# [What the exercise asks]
I'd like the records transcribed exactly, leaving the images out.

# [Input material]
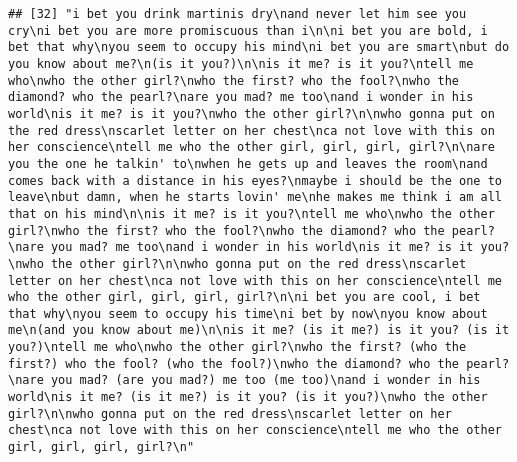 \documentclass[]{article}
\begin{document}
\begin{verbatim}
## [32] "i bet you drink martinis dry\nand never let him see you cry\ni bet you are more promiscuous than i\n\ni bet you are bold, i bet that why\nyou seem to occupy his mind\ni bet you are smart\nbut do you know about me?\n(is it you?)\n\nis it me? is it you?\ntell me who\nwho the other girl?\nwho the first? who the fool?\nwho the diamond? who the pearl?\nare you mad? me too\nand i wonder in his world\nis it me? is it you?\nwho the other girl?\n\nwho gonna put on the red dress\nscarlet letter on her chest\nca not love with this on her conscience\ntell me who the other girl, girl, girl, girl?\n\nare you the one he talkin' to\nwhen he gets up and leaves the room\nand comes back with a distance in his eyes?\nmaybe i should be the one to leave\nbut damn, when he starts lovin' me\nhe makes me think i am all that on his mind\n\nis it me? is it you?\ntell me who\nwho the other girl?\nwho the first? who the fool?\nwho the diamond? who the pearl?\nare you mad? me too\nand i wonder in his world\nis it me? is it you?\nwho the other girl?\n\nwho gonna put on the red dress\nscarlet letter on her chest\nca not love with this on her conscience\ntell me who the other girl, girl, girl, girl?\n\ni bet you are cool, i bet that why\nyou seem to occupy his time\ni bet by now\nyou know about me\n(and you know about me)\n\nis it me? (is it me?) is it you? (is it you?)\ntell me who\nwho the other girl?\nwho the first? (who the first?) who the fool? (who the fool?)\nwho the diamond? who the pearl?\nare you mad? (are you mad?) me too (me too)\nand i wonder in his world\nis it me? (is it me?) is it you? (is it you?)\nwho the other girl?\n\nwho gonna put on the red dress\nscarlet letter on her chest\nca not love with this on her conscience\ntell me who the other girl, girl, girl, girl?\n"                                                                                                                                                                                                                                                                                                                                                                                                                                                                                                                                                                                                                                                                                                                                                                                                                                                                                                                                                                                                                                                                                                                           

\end{verbatim}
\end{document}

# [Output for this exercise]
 \documentclass[]{article}
\begin{document}
\begin{verbatim}
## [32] "i bet you drink martinis dry\nand never let him see you cry\ni bet you are more promiscuous than i\n\ni bet you are bold, i bet that why\nyou seem to occupy his mind\ni bet you are smart\nbut do you know about me?\n(is it you?)\n\nis it me? is it you?\ntell me who\nwho the other girl?\nwho the first? who the fool?\nwho the diamond? who the pearl?\nare you mad? me too\nand i wonder in his world\nis it me? is it you?\nwho the other girl?\n\nwho gonna put on the red dress\nscarlet letter on her chest\nca not love with this on her conscience\ntell me who the other girl, girl, girl, girl?\n\nare you the one he talkin' to\nwhen he gets up and leaves the room\nand comes back with a distance in his eyes?\nmaybe i should be the one to leave\nbut damn, when he starts lovin' me\nhe makes me think i am all that on his mind\n\nis it me? is it you?\ntell me who\nwho the other girl?\nwho the first? who the fool?\nwho the diamond? who the pearl?\nare you mad? me too\nand i wonder in his world\nis it me? is it you?\nwho the other girl?\n\nwho gonna put on the red dress\nscarlet letter on her chest\nca not love with this on her conscience\ntell me who the other girl, girl, girl, girl?\n\ni bet you are cool, i bet that why\nyou seem to occupy his time\ni bet by now\nyou know about me\n(and you know about me)\n\nis it me? (is it me?) is it you? (is it you?)\ntell me who\nwho the other girl?\nwho the first? (who the first?) who the fool? (who the fool?)\nwho the diamond? who the pearl?\nare you mad? (are you mad?) me too (me too)\nand i wonder in his world\nis it me? (is it me?) is it you? (is it you?)\nwho the other girl?\n\nwho gonna put on the red dress\nscarlet letter on her chest\nca not love with this on her conscience\ntell me who the other girl, girl, girl, girl?\n"                                                                                                                                                                                                                                                                                                                                                                                                                                                                                                                                                                                                                                                                                                                                                                                                                                                                                                                                                                                                                                                                                                                           

\end{verbatim}
\end{document}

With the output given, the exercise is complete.